Many Of The More Curious Aspects Of The Film Is Side-Stepped
As noted in the “Question(s) Left Unanswered” section, some of the things you may find interesting, perhaps a hook, aren’t addressed. Be it, why did their mom adopt the both of them[note]The director noted in the Q&A both characters were adopted[/note]? What’s it like for Ollie to be one of the few Black people in the area? What got her into smuggling drugs? And then, of course, there are the Deb questions.
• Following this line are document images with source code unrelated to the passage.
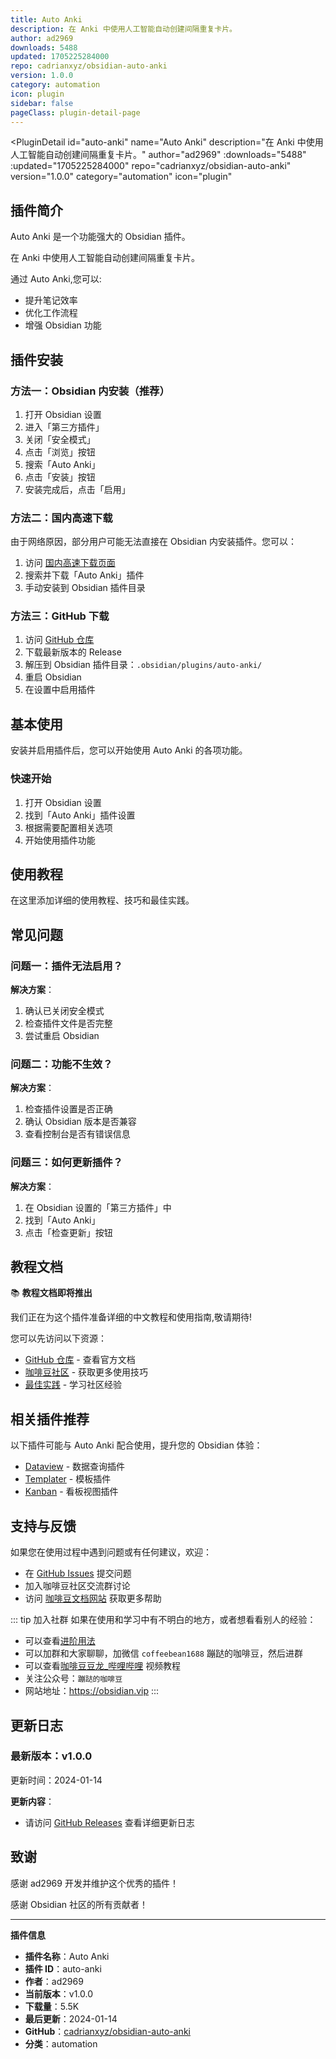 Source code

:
 ```yaml
---
title: Auto Anki
description: 在 Anki 中使用人工智能自动创建间隔重复卡片。
author: ad2969
downloads: 5488
updated: 1705225284000
repo: cadrianxyz/obsidian-auto-anki
version: 1.0.0
category: automation
icon: plugin
sidebar: false
pageClass: plugin-detail-page
---
```


<PluginDetail
  id="auto-anki"
  name="Auto Anki"
  description="在 Anki 中使用人工智能自动创建间隔重复卡片。"
  author="ad2969"
  :downloads="5488"
  :updated="1705225284000"
  repo="cadrianxyz/obsidian-auto-anki"
  version="1.0.0"
  category="automation"
  icon="plugin"
>

<!-- AUTO_GENERATED_START -->
## 插件简介

Auto Anki 是一个功能强大的 Obsidian 插件。

在 Anki 中使用人工智能自动创建间隔重复卡片。

通过 Auto Anki,您可以:

- 提升笔记效率
- 优化工作流程
- 增强 Obsidian 功能

<!-- AUTO_GENERATED_END -->

<!-- AUTO_GENERATED_START -->
## 插件安装

### 方法一：Obsidian 内安装（推荐）

1. 打开 Obsidian 设置
2. 进入「第三方插件」
3. 关闭「安全模式」
4. 点击「浏览」按钮
5. 搜索「Auto Anki」
6. 点击「安装」按钮
7. 安装完成后，点击「启用」

### 方法二：国内高速下载

由于网络原因，部分用户可能无法直接在 Obsidian 内安装插件。您可以：

1. 访问 [国内高速下载页面](/zh/documentation/obsidian-plugins-download.html)
2. 搜索并下载「Auto Anki」插件
3. 手动安装到 Obsidian 插件目录

### 方法三：GitHub 下载

1. 访问 [GitHub 仓库](https://github.com/cadrianxyz/obsidian-auto-anki)
2. 下载最新版本的 Release
3. 解压到 Obsidian 插件目录：`.obsidian/plugins/auto-anki/`
4. 重启 Obsidian
5. 在设置中启用插件

## 基本使用

安装并启用插件后，您可以开始使用 Auto Anki 的各项功能。

### 快速开始

1. 打开 Obsidian 设置
2. 找到「Auto Anki」插件设置
3. 根据需要配置相关选项
4. 开始使用插件功能

<!-- AUTO_GENERATED_END -->

<!-- CUSTOM_CONTENT_START:tutorial -->
## 使用教程

在这里添加详细的使用教程、技巧和最佳实践。

<!-- CUSTOM_CONTENT_END:tutorial -->

<!-- SHARED_CONTENT_START -->
## 常见问题

### 问题一：插件无法启用？

**解决方案**：
1. 确认已关闭安全模式
2. 检查插件文件是否完整
3. 尝试重启 Obsidian

### 问题二：功能不生效？

**解决方案**：
1. 检查插件设置是否正确
2. 确认 Obsidian 版本是否兼容
3. 查看控制台是否有错误信息

### 问题三：如何更新插件？

**解决方案**：
1. 在 Obsidian 设置的「第三方插件」中
2. 找到「Auto Anki」
3. 点击「检查更新」按钮

## 教程文档

📚 **教程文档即将推出**

我们正在为这个插件准备详细的中文教程和使用指南,敬请期待!

您可以先访问以下资源：
- [GitHub 仓库](https://github.com/cadrianxyz/obsidian-auto-anki) - 查看官方文档
- [咖啡豆社区](/zh/bases/) - 获取更多使用技巧
- [最佳实践](/zh/best-practices/) - 学习社区经验

## 相关插件推荐

以下插件可能与 Auto Anki 配合使用，提升您的 Obsidian 体验：

- [Dataview](/zh/plugins/dataview.html) - 数据查询插件
- [Templater](/zh/plugins/templater-obsidian.html) - 模板插件
- [Kanban](/zh/plugins/obsidian-kanban.html) - 看板视图插件

## 支持与反馈

如果您在使用过程中遇到问题或有任何建议，欢迎：

- 在 [GitHub Issues](https://github.com/cadrianxyz/obsidian-auto-anki/issues) 提交问题
- 加入咖啡豆社区交流群讨论
- 访问 [咖啡豆文档网站](https://obsidian.vip) 获取更多帮助

::: tip 加入社群
如果在使用和学习中有不明白的地方，或者想看看别人的经验：
- 可以查看[进阶用法](/zh/advanced)
- 可以加群和大家聊聊，加微信 `coffeebean1688` 蹦跶的咖啡豆，然后进群
- 可以查看[咖啡豆豆龙_哔哩哔哩](https://space.bilibili.com/618777356) 视频教程
- 关注公众号：`蹦跶的咖啡豆`
- 网站地址：https://obsidian.vip
:::
<!-- SHARED_CONTENT_END -->

<!-- AUTO_GENERATED_START -->
## 更新日志

### 最新版本：v1.0.0

更新时间：2024-01-14

**更新内容**：
- 请访问 [GitHub Releases](https://github.com/cadrianxyz/obsidian-auto-anki/releases) 查看详细更新日志

## 致谢

感谢 ad2969 开发并维护这个优秀的插件！

感谢 Obsidian 社区的所有贡献者！

---

**插件信息**
- **插件名称**：Auto Anki
- **插件 ID**：auto-anki
- **作者**：ad2969
- **当前版本**：v1.0.0
- **下载量**：5.5K
- **最后更新**：2024-01-14
- **GitHub**：[cadrianxyz/obsidian-auto-anki](https://github.com/cadrianxyz/obsidian-auto-anki)
- **分类**：automation
<!-- AUTO_GENERATED_END -->

</PluginDetail>

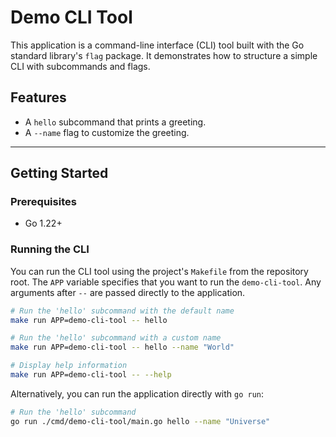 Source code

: # Demo CLI Tool

This application is a command-line interface (CLI) tool built with the Go standard library's `flag` package. It demonstrates how to structure a simple CLI with subcommands and flags.

## Features

- A `hello` subcommand that prints a greeting.
- A `--name` flag to customize the greeting.

---

## Getting Started

### Prerequisites

- Go 1.22+

### Running the CLI

You can run the CLI tool using the project's `Makefile` from the repository root. The `APP` variable specifies that you want to run the `demo-cli-tool`. Any arguments after `--` are passed directly to the application.

```bash
# Run the 'hello' subcommand with the default name
make run APP=demo-cli-tool -- hello

# Run the 'hello' subcommand with a custom name
make run APP=demo-cli-tool -- hello --name "World"

# Display help information
make run APP=demo-cli-tool -- --help
```

Alternatively, you can run the application directly with `go run`:

```bash
# Run the 'hello' subcommand
go run ./cmd/demo-cli-tool/main.go hello --name "Universe"
```
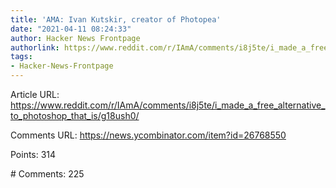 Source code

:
 ```yaml
---
title: 'AMA: Ivan Kutskir, creator of Photopea'
date: "2021-04-11 08:24:33"
author: Hacker News Frontpage
authorlink: https://www.reddit.com/r/IAmA/comments/i8j5te/i_made_a_free_alternative_to_photoshop_that_is/g18ush0/
tags:
- Hacker-News-Frontpage
---
```


<p>Article URL: <a href="https://www.reddit.com/r/IAmA/comments/i8j5te/i_made_a_free_alternative_to_photoshop_that_is/g18ush0/">https://www.reddit.com/r/IAmA/comments/i8j5te/i_made_a_free_alternative_to_photoshop_that_is/g18ush0/</a></p>
<p>Comments URL: <a href="https://news.ycombinator.com/item?id=26768550">https://news.ycombinator.com/item?id=26768550</a></p>
<p>Points: 314</p>
<p># Comments: 225</p>
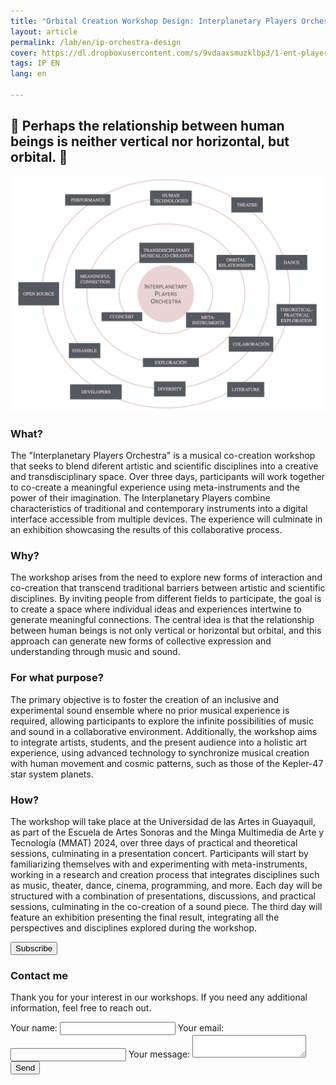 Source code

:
 ```yaml
---
title: "Orbital Creation Workshop Design: Interplanetary Players Orchestra (EN)"
layout: article
permalink: /lab/en/ip-orchestra-design
cover: https://dl.dropboxusercontent.com/s/9vdaaxsmuzklbp3/1-ent-player-yellow.jpg?raw=1
tags: IP EN
lang: en

---
```

## 🐚 Perhaps the relationship between human beings is neither vertical nor horizontal, but orbital. 🧬

<img src="/img/lab/Interplanetary-Orchestra.ENG.png" alt="Interplanetary Orchestra GIF">

### What?
The "Interplanetary Players Orchestra" is a musical co-creation workshop that seeks to blend diferent artistic and scientific disciplines into a creative and transdisciplinary space. Over three days, participants will work together to co-create a meaningful experience using meta-instruments and the power of their imagination. The Interplanetary Players combine characteristics of traditional and contemporary instruments into a digital interface accessible from multiple devices. The experience will culminate in an exhibition showcasing the results of this collaborative process.

### Why?
The workshop arises from the need to explore new forms of interaction and co-creation that transcend traditional barriers between artistic and scientific disciplines. By inviting people from different fields to participate, the goal is to create a space where individual ideas and experiences intertwine to generate meaningful connections. The central idea is that the relationship between human beings is not only vertical or horizontal but orbital, and this approach can generate new forms of collective expression and understanding through music and sound.

### For what purpose?
The primary objective is to foster the creation of an inclusive and experimental sound ensemble where no prior musical experience is required, allowing participants to explore the infinite possibilities of music and sound in a collaborative environment. Additionally, the workshop aims to integrate artists, students, and the present audience into a holistic art experience, using advanced technology to synchronize musical creation with human movement and cosmic patterns, such as those of the Kepler-47 star system planets.

### How?
The workshop will take place at the Universidad de las Artes in Guayaquil, as part of the Escuela de Artes Sonoras and the Minga Multimedia de Arte y Tecnología (MMAT) 2024, over three days of practical and theoretical sessions, culminating in a presentation concert. Participants will start by familiarizing themselves with and experimenting with meta-instruments, working in a research and creation process that integrates disciplines such as music, theater, dance, cinema, programming, and more. Each day will be structured with a combination of presentations, discussions, and practical sessions, culminating in the co-creation of a sound piece. The third day will feature an exhibition presenting the final result, integrating all the perspectives and disciplines explored during the workshop.

<div class="contact-form">
    <form action="#" method="post" onsubmit="location.href='/lab/es/ip-orchestra-subscription'; return false;">
        <button type="submit">Subscribe</button>
    </form>
</div>

<div class="p-5"></div>

<div class="form-container">
  <h3>Contact me</h3>
  <p>Thank you for your interest in our workshops. If you need any additional information, feel free to reach out.</p>
  
  <form
    action="https://formspree.io/f/mqkrdkde"
    method="POST"
    class="contact-form"
  >
    <label>
      Your name:
      <input type="text" name="name" required>
    </label>
    <label>
      Your email:
      <input type="email" name="email" required>
    </label>
    <label>
      Your message:
      <textarea name="message" required></textarea>
    </label>
    <button type="submit">Send</button>
  </form>
</div>

<div class="p-5"></div>
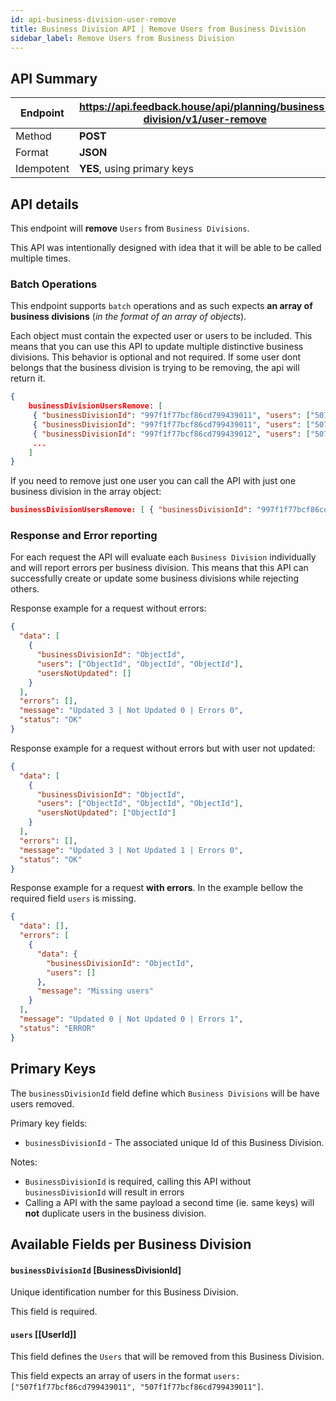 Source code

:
 ```yaml
---
id: api-business-division-user-remove
title: Business Division API | Remove Users from Business Division
sidebar_label: Remove Users from Business Division
---
```


## API Summary

| Endpoint   | **https://api.feedback.house/api/planning/business-division/v1/user-remove** |
| ---------- | ---------------------------------------------------------------------------- |
| Method     | **POST**                                                                     |
| Format     | **JSON**                                                                     |
| Idempotent | **YES**, using primary keys                                                  |

## API details

This endpoint will **remove** `Users` from `Business Divisions`.

This API was intentionally designed with idea that it will be able to be called multiple times.

### Batch Operations

This endpoint supports `batch` operations and as such expects **an array of business divisions** (_in the format of an array of objects_).

Each object must contain the expected user or users to be included. This means that you can use this API to update multiple distinctive business divisions. This behavior is optional and not required. If some user dont belongs that the business division is trying to be removing, the api will return it.

```json
{
    businessDivisionUsersRemove: [
     { "businessDivisionId": "997f1f77bcf86cd799439011", "users": ["507f1f77bcf86cd799439011","507f1f77bcf86cd799439012"] },
     { "businessDivisionId": "997f1f77bcf86cd799439011", "users": ["507f1f77bcf86cd799439014","507f1f77bcf86cd799439016"] },
     { "businessDivisionId": "997f1f77bcf86cd799439012", "users": ["507f1f77bcf86cd799439011"] },
     ...
    ]
}
```

If you need to remove just one user you can call the API with just one business division in the array object:

```json
businessDivisionUsersRemove: [ { "businessDivisionId": "997f1f77bcf86cd799439011", "users": ["507f1f77bcf86cd799439011"] },]
```

### Response and Error reporting

For each request the API will evaluate each `Business Division` individually and will report errors per business division. This means that this API can successfully create or update some business divisions while rejecting others.

Response example for a request without errors:

```json
{
  "data": [
    {
      "businessDivisionId": "ObjectId",
      "users": ["ObjectId", "ObjectId", "ObjectId"],
      "usersNotUpdated": []
    }
  ],
  "errors": [],
  "message": "Updated 3 | Not Updated 0 | Errors 0",
  "status": "OK"
}
```

Response example for a request without errors but with user not updated:

```json
{
  "data": [
    {
      "businessDivisionId": "ObjectId",
      "users": ["ObjectId", "ObjectId", "ObjectId"],
      "usersNotUpdated": ["ObjectId"]
    }
  ],
  "errors": [],
  "message": "Updated 3 | Not Updated 1 | Errors 0",
  "status": "OK"
}
```

Response example for a request **with errors**. In the example bellow the required field `users` is missing.

```json
{
  "data": [],
  "errors": [
    {
      "data": {
        "businessDivisionId": "ObjectId",
        "users": []
      },
      "message": "Missing users"
    }
  ],
  "message": "Updated 0 | Not Updated 0 | Errors 1",
  "status": "ERROR"
}
```

## Primary Keys

The `businessDivisionId` field define which `Business Divisions` will be have users removed.

Primary key fields:

- `businessDivisionId` - The associated unique Id of this Business Division.

Notes:

- `BusinessDivisionId` is required, calling this API without `businessDivisionId` will result in errors
- Calling a API with the same payload a second time (ie. same keys) will **not** duplicate users in the business division.

## Available Fields per Business Division

#### `businessDivisionId` [BusinessDivisionId]

Unique identification number for this Business Division.

This field is required.

#### `users` [[UserId]]

This field defines the `Users` that will be removed from this Business Division.

This field expects an array of users in the format `users: ["507f1f77bcf86cd799439011", "507f1f77bcf86cd799439011"]`.
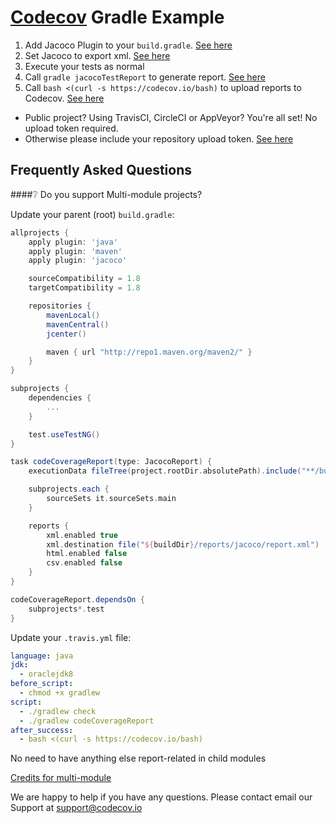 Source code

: [Codecov][1] Gradle Example
===========================

1. Add Jacoco Plugin to your `build.gradle`. [See here](https://github.com/codecov/example-gradle/blob/master/build.gradle#L5)
1. Set Jacoco to export xml. [See here](https://github.com/codecov/example-gradle/blob/master/build.gradle#L18-L23)
1. Execute your tests as normal
1. Call `gradle jacocoTestReport` to generate report. [See here](https://github.com/codecov/example-gradle/blob/65f88382659cf17c8693c3079941a12c8d004f03/circle.yml#L3)
1. Call `bash <(curl -s https://codecov.io/bash)` to upload reports to Codecov. [See here](https://github.com/codecov/example-gradle/blob/65f88382659cf17c8693c3079941a12c8d004f03/circle.yml#L4)
  - Public project? Using TravisCI, CircleCI or AppVeyor? You're all set! No upload token required.
  - Otherwise please include your repository upload token. [See here](http://docs.codecov.io/v4.3.0/docs/about-the-codecov-bash-uploader#section-upload-token)


## Frequently Asked Questions

####❔ Do you support Multi-module projects?

Update your parent (root) `build.gradle`:
```groovy
allprojects {
    apply plugin: 'java'
    apply plugin: 'maven'
    apply plugin: 'jacoco'

    sourceCompatibility = 1.8
    targetCompatibility = 1.8

    repositories {
        mavenLocal()
        mavenCentral()
        jcenter()

        maven { url "http://repo1.maven.org/maven2/" }
    }
}

subprojects {
    dependencies {
        ...        
    }

    test.useTestNG()
}

task codeCoverageReport(type: JacocoReport) {
    executionData fileTree(project.rootDir.absolutePath).include("**/build/jacoco/*.exec")

    subprojects.each {
        sourceSets it.sourceSets.main
    }

    reports {
        xml.enabled true
        xml.destination file("${buildDir}/reports/jacoco/report.xml")
        html.enabled false
        csv.enabled false
    }
}

codeCoverageReport.dependsOn {
    subprojects*.test
}
```

Update your `.travis.yml` file:
```yml
language: java
jdk:
  - oraclejdk8
before_script:
  - chmod +x gradlew
script:
  - ./gradlew check
  - ./gradlew codeCoverageReport
after_success:
  - bash <(curl -s https://codecov.io/bash)
```

No need to have anything else report-related in child modules 

[Credits for multi-module](https://csiebler.github.io/blog/2014/02/09/multi-project-code-coverage-using-gradle-and-jacoco/)

We are happy to help if you have any questions. Please contact email our Support at [support@codecov.io](mailto:support@codecov.io)


[1]: https://codecov.io/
Such as, was Ian, her son’s father, the one that got her into drugs? Considering she is trying to get into college, how will she pay for it, take care of her son, and deal with her other responsibilities? Why was her relationship with her mom and Ollie so sour? To the point of, rather than living in a house, living in an abandoned trailer in a supermarket parking lot? The absence of covering these things, among many other questions you’ll have, leaves a more lasting mark than what gets focused on.
On The Fence
The Trojan Horse Effect
What the film boils down to is how difficult it is to make ends meet and how few, if any, services are provided within the state of North Dakota. Especially in terms of quality health care. Leading to how, with Canada right there, it fosters an illegal market for drugs and the pursuit of services. Of which, for those like Ollie, they make a bit of a business with it.
Then, in terms of those like Deb, who are told to have a kid would cost $8,000+ without insurance, it pushes you to understand why they would risk so much for anything from pills to health services. I mean, one-character states that, just hoping to have his foot looked at, it takes waiting at a hospital more than 7 hours. Then, in terms of Deb trying to make a decision about her kid, she’ll have to wait weeks to see a doctor.
Thus leading to a film which sort of feels like a Trojan Horse. You may start off drawn to the idea of trying to see these two women reconcile with one another and attempt to save their mother’s house, but that isn’t what this film is truly about. What it is really about is a criticism of North Dakota and America’s health care system that is unable to provide essential assistance for anything from a weird looking foot to assisting expecting mothers in either prenatal care or alternative options.
Overall: Mixed (Divisive)
Don’t get me wrong, the healthcare topic isn’t going to ruin the film for you. If anything, it’ll just feel like one of the weaker options for the path this movie could have taken. For with the dynamic between Thompson and James so strong, exploring their sisterhood would have been more interesting. Taking note of how much of a hustler Ollie is, and the state of Deb’s life, exploring what led them to take their diverging paths would have been more interesting. That’s on top of so many other storylines besides a critique on how terrible the American health care system is.
Hence the mixed label. Be it personal preference or just feeling a bit duped into a lackluster storyline, there came a point where, I paid attention enough to follow along, but I was checked out. I’m talking, if it wasn’t for knowing the actors and director were in the same room, I would have checked my phone to see when this would be over. Much less, if it wasn’t for the Q&A, I would have been out when the credits hit and just chalked this up as a loss in terms of the price to get in and out of the city.